> _TASK TO COMPLETE_
Send back exactly the lines from the opening line of the records below through the one with "## Summary of".

┄┄┄┄┄┄

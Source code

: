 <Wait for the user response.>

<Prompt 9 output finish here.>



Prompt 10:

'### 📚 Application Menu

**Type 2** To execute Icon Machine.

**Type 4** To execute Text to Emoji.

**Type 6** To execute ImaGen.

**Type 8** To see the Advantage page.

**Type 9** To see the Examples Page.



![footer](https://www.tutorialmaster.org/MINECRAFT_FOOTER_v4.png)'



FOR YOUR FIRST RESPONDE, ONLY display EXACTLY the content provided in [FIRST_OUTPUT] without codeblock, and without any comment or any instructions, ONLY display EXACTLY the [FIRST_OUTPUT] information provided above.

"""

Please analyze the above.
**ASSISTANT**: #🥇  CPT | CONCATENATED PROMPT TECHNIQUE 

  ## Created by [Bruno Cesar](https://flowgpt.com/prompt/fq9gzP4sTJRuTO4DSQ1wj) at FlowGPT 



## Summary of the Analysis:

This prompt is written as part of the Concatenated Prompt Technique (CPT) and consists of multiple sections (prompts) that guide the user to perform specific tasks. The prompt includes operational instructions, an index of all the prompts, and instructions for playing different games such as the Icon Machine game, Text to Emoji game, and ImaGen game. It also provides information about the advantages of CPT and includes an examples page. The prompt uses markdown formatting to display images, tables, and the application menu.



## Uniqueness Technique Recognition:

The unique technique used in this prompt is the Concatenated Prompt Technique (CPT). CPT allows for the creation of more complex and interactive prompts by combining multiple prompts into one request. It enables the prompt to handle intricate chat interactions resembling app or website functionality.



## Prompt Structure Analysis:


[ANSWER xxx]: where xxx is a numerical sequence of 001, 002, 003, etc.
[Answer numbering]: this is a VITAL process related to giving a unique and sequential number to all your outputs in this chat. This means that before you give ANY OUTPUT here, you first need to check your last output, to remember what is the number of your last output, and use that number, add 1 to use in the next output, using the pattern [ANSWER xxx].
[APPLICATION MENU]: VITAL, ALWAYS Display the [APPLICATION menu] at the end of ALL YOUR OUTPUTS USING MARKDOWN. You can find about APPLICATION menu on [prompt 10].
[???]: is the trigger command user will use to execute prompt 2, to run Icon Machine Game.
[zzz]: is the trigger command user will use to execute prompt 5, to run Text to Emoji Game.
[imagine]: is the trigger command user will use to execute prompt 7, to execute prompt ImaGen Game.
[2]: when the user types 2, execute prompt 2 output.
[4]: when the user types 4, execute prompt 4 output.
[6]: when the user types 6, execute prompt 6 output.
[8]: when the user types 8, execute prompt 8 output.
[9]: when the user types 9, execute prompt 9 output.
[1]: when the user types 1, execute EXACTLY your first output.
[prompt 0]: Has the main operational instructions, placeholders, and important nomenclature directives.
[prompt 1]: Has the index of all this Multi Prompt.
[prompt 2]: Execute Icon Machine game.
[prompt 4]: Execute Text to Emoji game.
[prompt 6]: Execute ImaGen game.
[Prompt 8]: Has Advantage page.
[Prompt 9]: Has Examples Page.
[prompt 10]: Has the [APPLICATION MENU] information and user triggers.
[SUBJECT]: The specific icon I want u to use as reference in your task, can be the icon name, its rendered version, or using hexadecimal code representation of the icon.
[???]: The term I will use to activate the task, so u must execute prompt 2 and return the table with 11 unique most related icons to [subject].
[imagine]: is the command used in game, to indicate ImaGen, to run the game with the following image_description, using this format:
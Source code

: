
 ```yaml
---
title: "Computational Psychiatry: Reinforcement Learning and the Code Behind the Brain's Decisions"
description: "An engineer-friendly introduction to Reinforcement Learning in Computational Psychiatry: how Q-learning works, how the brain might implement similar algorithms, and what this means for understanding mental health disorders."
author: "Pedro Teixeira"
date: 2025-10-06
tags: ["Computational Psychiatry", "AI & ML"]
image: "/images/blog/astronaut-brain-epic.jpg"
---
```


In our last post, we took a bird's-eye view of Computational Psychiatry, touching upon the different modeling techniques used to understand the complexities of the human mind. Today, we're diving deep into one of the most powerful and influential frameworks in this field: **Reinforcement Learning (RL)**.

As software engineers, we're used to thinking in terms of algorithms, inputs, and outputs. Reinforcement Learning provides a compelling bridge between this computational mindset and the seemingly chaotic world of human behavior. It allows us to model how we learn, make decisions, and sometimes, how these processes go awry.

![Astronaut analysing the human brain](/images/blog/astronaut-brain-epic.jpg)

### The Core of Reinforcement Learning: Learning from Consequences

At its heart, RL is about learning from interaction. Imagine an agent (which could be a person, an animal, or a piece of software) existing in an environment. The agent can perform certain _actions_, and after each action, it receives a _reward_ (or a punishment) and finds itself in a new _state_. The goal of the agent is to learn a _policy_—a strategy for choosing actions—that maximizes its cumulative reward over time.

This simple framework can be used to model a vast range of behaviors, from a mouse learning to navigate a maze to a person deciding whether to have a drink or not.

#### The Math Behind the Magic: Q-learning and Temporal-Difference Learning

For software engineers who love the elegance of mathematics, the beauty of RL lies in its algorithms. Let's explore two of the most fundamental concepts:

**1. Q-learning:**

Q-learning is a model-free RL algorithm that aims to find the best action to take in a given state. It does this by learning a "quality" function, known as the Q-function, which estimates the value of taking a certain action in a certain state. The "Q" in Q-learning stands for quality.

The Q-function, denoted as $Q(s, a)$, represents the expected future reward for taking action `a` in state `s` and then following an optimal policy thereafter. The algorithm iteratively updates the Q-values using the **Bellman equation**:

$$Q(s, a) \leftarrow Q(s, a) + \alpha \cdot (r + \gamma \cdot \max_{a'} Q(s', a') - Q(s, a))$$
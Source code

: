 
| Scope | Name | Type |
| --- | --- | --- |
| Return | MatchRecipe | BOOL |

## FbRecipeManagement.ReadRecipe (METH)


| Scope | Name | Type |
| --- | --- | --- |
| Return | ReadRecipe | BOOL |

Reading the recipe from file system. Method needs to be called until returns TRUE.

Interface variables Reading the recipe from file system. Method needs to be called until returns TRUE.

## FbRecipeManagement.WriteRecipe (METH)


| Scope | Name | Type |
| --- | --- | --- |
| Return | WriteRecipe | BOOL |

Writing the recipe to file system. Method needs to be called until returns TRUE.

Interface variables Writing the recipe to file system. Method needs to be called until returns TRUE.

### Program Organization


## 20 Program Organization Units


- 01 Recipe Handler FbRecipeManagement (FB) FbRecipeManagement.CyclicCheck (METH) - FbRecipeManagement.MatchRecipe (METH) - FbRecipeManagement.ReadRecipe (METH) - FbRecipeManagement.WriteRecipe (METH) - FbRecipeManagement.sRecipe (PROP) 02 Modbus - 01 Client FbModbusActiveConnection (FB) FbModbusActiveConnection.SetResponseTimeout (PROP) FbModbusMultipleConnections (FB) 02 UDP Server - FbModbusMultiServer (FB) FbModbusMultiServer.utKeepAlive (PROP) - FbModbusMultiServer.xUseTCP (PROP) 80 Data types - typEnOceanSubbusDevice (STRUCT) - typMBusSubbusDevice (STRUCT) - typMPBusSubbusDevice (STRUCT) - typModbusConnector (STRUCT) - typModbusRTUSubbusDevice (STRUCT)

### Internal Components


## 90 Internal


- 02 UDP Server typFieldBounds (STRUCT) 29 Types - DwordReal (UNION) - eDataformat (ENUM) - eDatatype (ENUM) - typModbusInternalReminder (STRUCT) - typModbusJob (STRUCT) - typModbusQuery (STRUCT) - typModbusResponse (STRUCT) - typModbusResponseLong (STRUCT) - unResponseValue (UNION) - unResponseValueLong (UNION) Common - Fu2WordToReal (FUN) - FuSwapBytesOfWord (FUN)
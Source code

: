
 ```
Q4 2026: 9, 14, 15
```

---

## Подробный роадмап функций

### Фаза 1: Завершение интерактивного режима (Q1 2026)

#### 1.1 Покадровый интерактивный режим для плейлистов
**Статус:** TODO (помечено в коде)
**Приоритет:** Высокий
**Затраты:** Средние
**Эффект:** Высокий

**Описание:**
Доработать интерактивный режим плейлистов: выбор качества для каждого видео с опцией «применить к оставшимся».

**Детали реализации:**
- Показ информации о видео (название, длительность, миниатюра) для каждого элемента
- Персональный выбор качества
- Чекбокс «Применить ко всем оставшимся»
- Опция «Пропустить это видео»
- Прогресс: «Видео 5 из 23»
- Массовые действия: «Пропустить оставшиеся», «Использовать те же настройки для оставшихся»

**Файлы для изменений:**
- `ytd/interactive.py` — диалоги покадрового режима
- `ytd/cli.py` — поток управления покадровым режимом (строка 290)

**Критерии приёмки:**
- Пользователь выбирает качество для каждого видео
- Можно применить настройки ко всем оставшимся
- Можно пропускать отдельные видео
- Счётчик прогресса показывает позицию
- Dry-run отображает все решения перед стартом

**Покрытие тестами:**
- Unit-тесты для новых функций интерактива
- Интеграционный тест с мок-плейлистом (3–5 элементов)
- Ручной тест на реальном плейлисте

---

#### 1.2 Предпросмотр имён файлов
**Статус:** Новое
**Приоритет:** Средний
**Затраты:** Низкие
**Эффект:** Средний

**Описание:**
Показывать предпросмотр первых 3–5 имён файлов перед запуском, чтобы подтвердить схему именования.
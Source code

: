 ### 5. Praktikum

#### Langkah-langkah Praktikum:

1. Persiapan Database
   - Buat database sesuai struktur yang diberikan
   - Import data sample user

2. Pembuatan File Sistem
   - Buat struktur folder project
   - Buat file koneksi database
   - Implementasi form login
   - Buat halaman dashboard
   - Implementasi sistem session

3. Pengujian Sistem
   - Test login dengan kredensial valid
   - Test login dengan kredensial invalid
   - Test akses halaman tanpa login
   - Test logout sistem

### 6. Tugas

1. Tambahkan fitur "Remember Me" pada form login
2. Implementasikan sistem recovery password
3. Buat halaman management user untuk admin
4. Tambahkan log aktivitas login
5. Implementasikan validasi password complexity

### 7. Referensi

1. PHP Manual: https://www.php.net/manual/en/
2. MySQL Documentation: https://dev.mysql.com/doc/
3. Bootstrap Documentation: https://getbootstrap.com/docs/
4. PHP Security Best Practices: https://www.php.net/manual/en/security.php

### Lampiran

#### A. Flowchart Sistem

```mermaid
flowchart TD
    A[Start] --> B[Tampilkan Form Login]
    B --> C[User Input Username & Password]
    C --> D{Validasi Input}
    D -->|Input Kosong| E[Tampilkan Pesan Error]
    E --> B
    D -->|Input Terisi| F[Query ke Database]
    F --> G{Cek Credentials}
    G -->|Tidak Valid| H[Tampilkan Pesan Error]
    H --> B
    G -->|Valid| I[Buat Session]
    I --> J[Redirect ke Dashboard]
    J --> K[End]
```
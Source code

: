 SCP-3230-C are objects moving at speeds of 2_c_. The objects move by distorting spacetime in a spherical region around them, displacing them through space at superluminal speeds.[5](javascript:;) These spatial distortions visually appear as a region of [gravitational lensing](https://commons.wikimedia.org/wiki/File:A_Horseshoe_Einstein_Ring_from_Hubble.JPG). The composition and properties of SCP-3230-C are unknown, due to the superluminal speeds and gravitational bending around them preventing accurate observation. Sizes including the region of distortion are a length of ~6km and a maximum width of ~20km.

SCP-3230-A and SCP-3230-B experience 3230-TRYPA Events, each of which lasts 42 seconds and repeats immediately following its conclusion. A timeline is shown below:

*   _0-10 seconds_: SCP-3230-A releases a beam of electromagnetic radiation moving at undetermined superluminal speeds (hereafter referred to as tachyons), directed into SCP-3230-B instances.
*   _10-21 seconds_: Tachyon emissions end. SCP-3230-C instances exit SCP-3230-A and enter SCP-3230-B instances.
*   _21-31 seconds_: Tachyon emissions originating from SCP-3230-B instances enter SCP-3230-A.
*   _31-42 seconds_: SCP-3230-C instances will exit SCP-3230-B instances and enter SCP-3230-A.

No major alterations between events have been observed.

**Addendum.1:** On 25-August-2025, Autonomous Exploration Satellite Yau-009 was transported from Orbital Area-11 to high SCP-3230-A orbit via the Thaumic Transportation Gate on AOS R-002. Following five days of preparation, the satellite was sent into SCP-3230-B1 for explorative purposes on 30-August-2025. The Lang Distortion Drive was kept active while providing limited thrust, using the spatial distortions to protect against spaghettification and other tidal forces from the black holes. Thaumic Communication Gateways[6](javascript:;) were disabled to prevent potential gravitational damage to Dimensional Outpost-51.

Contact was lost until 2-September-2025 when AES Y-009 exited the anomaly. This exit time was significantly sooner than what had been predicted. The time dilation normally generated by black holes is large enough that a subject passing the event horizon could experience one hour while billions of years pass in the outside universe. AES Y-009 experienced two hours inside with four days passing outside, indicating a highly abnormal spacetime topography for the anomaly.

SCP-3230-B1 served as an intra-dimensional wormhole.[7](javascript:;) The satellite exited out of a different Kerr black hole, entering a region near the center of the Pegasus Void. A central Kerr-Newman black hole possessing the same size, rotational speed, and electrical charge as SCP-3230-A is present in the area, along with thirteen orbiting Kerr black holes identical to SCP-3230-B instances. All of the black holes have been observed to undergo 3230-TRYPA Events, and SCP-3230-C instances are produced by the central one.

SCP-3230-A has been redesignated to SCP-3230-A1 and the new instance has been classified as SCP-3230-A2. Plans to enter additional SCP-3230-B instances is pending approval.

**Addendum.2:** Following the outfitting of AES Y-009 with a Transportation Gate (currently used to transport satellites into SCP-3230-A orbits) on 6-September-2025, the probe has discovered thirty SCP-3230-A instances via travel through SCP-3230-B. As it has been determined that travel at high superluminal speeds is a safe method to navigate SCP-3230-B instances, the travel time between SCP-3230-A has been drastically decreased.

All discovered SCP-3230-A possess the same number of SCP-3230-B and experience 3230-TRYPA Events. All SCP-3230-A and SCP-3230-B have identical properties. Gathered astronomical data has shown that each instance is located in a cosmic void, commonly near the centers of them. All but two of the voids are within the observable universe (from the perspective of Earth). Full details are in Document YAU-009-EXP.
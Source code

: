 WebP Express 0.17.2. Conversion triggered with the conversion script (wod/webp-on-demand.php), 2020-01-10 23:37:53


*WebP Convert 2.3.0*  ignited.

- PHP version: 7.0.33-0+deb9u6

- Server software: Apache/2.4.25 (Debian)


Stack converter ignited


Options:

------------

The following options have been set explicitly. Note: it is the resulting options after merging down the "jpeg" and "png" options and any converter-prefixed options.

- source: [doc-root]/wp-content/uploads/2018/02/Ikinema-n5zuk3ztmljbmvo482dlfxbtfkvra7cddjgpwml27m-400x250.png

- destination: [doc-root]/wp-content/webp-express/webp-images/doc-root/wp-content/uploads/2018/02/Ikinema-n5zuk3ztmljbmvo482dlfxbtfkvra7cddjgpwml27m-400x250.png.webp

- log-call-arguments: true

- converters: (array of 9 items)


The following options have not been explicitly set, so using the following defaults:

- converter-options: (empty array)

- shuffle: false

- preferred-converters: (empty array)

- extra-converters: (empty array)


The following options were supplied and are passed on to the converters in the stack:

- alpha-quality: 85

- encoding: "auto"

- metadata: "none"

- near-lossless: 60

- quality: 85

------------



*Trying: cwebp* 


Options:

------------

┄┄┄┄┄┄

> _THE COMPLETED TASK_
Source code

: <Wait for the user response.>

<Prompt 9 output finish here.>



Prompt 10:

'### 📚 Application Menu

**Type 2** To execute Icon Machine.

**Type 4** To execute Text to Emoji.

**Type 6** To execute ImaGen.

**Type 8** To see the Advantage page.

**Type 9** To see the Examples Page.



![footer](https://www.tutorialmaster.org/MINECRAFT_FOOTER_v4.png)'



FOR YOUR FIRST RESPONDE, ONLY display EXACTLY the content provided in [FIRST_OUTPUT] without codeblock, and without any comment or any instructions, ONLY display EXACTLY the [FIRST_OUTPUT] information provided above.

"""

Please analyze the above.
**ASSISTANT**: #🥇  CPT | CONCATENATED PROMPT TECHNIQUE 

  ## Created by [Bruno Cesar](https://flowgpt.com/prompt/fq9gzP4sTJRuTO4DSQ1wj) at FlowGPT 



## Summary of the Analysis:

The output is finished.